Wollte der Kerl damit andeuten, dass hinter ihm eine ganze Gruppe von Leuten
stand, oder meinte er nur sich und ihn, den guten alten Heini Boelter?
    »Haben Sie mich verstanden, Heinrich?« Wieder spürte Boelter die
schwere Hand des Fahrgastes auf der Schulter.
    »Allet paletti«, beteuerte er, »Arndt mit De Te, die Vorgänge 60,
61. Sonst noch wat?«
    »Sehen Sie zu, dass Sie mit der Akte unauffällig aus dem Gebäude
kommen«, knurrte der Fahrgast und sah wieder auf die Armbanduhr.

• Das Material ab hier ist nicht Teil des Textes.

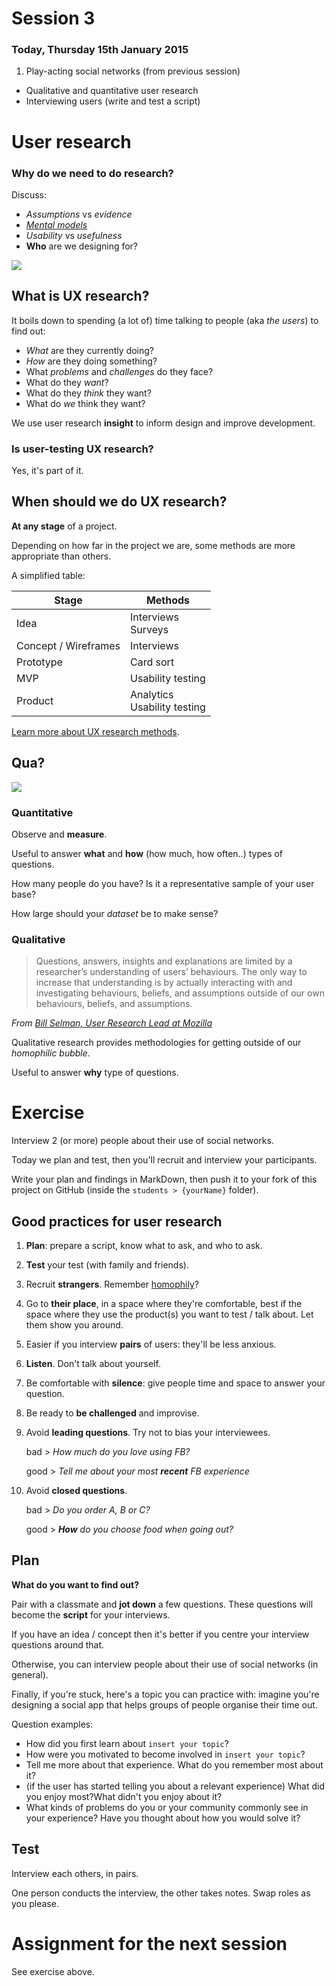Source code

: # Session 3	

### Today, Thursday 15th January 2015

1. Play-acting social networks (from previous session)
* Qualitative and quantitative user research
* Interviewing users (write and test a script)	



# User research

### Why do we need to do research?

Discuss:

* *Assumptions* vs *evidence*
* [*Mental models*](http://www.nngroup.com/articles/mental-models)
* *Usability* vs *usefulness*
* **Who** are we designing for?

![](https://raw.githubusercontent.com/RavensbourneWebMedia/WEB14204/master/sessions/assets/dilbert-easy-to-use.png)

## What is UX research?

It boils down to spending (a lot of) time talking to people (aka *the users*) to find out:

* *What* are they currently doing?
* *How* are they doing something?
* What *problems* and *challenges* do they face?
* What do they *want*?
* What do they *think* they want?
* What do *we* think they want?

We use user research **insight** to inform design and improve development.

### Is user-testing UX research?

Yes, it's part of it.

## When should we do UX research?

**At any stage** of a project.

Depending on how far in the project we are, some methods are more appropriate than others.

A simplified table:

Stage					| Methods			
-----------------------	| -------
Idea					| Interviews <br>Surveys 
Concept / Wireframes 	| Interviews
Prototype 				| Card sort
MVP 					| Usability testing
Product 				| Analytics <br>Usability testing

[Learn more about UX research methods](http://www.nngroup.com/articles/which-ux-research-methods/).



## Qua?

![](https://raw.githubusercontent.com/RavensbourneWebMedia/WEB14204/master/sessions/assets/qualitative-quantitative.png)
<!--![](https://raw.githubusercontent.com/RavensbourneWebMedia/WEB14204/master/sessions/assets/qualitative+quantitative.png)-->

### Quantitative

Observe and **measure**.

Useful to answer **what** and **how** (how much, how often..) types of questions.

How many people do you have? Is it a representative sample of your user base?

How large should your *dataset* be to make sense?

### Qualitative

> Questions, answers, insights and explanations are limited by a researcher’s understanding of users’ behaviours. The only way to increase that understanding is by actually interacting with and investigating behaviours, beliefs, and assumptions outside of our own behaviours, beliefs, and assumptions. 

*From [Bill Selman, User Research Lead at Mozilla](http://blog.mozilla.org/ux/2014/10/why-do-we-conduct-qualitative-user-research/)*

Qualitative research provides methodologies for getting outside of our *homophilic bubble*.

Useful to answer **why** type of questions.



# Exercise

Interview 2 (or more) people about their use of social networks.

Today we plan and test, then you'll recruit and interview your participants.

Write your plan and findings in MarkDown, then push it to your fork of this project on GitHub (inside the `students > {yourName}` folder).

## Good practices for user research

1. **Plan**: prepare a script, know what to ask, and who to ask.
2. **Test** your test (with family and friends).
3. Recruit **strangers**. Remember [homophily](http://en.wikipedia.org/wiki/Homophily)?
4. Go to **their place**, in a space where they're comfortable, best if the space where they use the product(s) you want to test / talk about. Let them show you around.
5. Easier if you interview **pairs** of users: they'll be less anxious.
6. **Listen**. Don't talk about yourself.
8. Be comfortable with **silence**: give people time and space to answer your question.
9. Be ready to **be challenged** and improvise.
10. Avoid **leading questions**. Try not to bias your interviewees.

	bad > *How much do you love using FB?*
	
	good > *Tell me about your most **recent** FB experience*
	
11. Avoid **closed questions**.

	bad > *Do you order A, B or C?*
	
	good > ***How** do you choose food when going out?*	
	
## Plan

**What do you want to find out?**

Pair with a classmate and **jot down** a few questions. These questions will become the **script** for your interviews.

If you have an idea / concept then it's better if you centre your interview questions around that.

Otherwise, you can interview people about their use of social networks (in general).

Finally, if you're stuck, here's a topic you can practice with: imagine you're designing a social app that helps groups of people organise their time out. 

Question examples:

* How did you first learn about `insert your topic`?
* How were you motivated to become involved in `insert your topic`?
* Tell me more about that experience. What do you remember most about it?
* (if the user has started telling you about a relevant experience) What did you enjoy most?What didn't you enjoy about it?
* What kinds of problems do you or your community commonly see in your experience? Have you thought about how you would solve it?

## Test	

Interview each others, in pairs. 

One person conducts the interview, the other takes notes. Swap roles as you please.
	
	
	
# Assignment for the next session

See exercise above.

»Zeitvergleich: Es ist jetzt vierzehn Uhr zwölf. Ich treffe Sie exakt
einundzwanzig Uhr dreißig an der Weltzeituhr. Da kriegen Sie die restlichen
fünfzehnhundert D-Mark – und ich meine Akte. Abgemacht?«
    »Abgemacht!« Boelter reichte die Hand nach hinten, doch der Fahrgast
schlug nicht ein, sondern sagte stattdessen: »An der Ecke können Sie mich
rauslassen.«
    Heini Boelter stoppte das Taxi und wartete, bis sein seltsamer
Fahrgast ausgestiegen war. Zu gern hätte er erfahren, was an der geforderten
Akte so wichtig und warum ausgerechnet er für den Job in Frage gekommen war.
Aber aus unzähligen Agentenfilmen wusste er, dass sich für einen echten Profi
derartige Fragen verbaten.
    Neben der Mauer hatte Heini Boelter die Politik am meisten gestört
in der DDR : diese ewige Agitation,
das Gelaber vom Sieg des Sozialismus, von dialektischen Widersprüchen und
Konjunktur, Krise, Krieg – alles Quark! Er hatte damit einfach nix am Hut und
wurde dennoch dauernd genervt, von der Schule bis ins hohe Alter. Selbst als
harmloser Kutscher des VEB Taxi
Berlin war man vor der Erziehung zum ideologisch denkenden Staatsbürger nicht
sicher. Insofern geschah es den SED -Bonzen
ganz recht, wenn sie nun von ihren eigenen politisch hochgejazzten Bürgern
polemisch zur Strecke gebracht wurden.

    Eine Aktionskundgebung jagte die nächste – und Boelter verstand
nicht recht den Sinn darin. Die Mauer war längst auf, was sollte das alles
noch? Ziel erreicht, lasst doch Stasi Stasi sein, haben eh nix mehr zu melden.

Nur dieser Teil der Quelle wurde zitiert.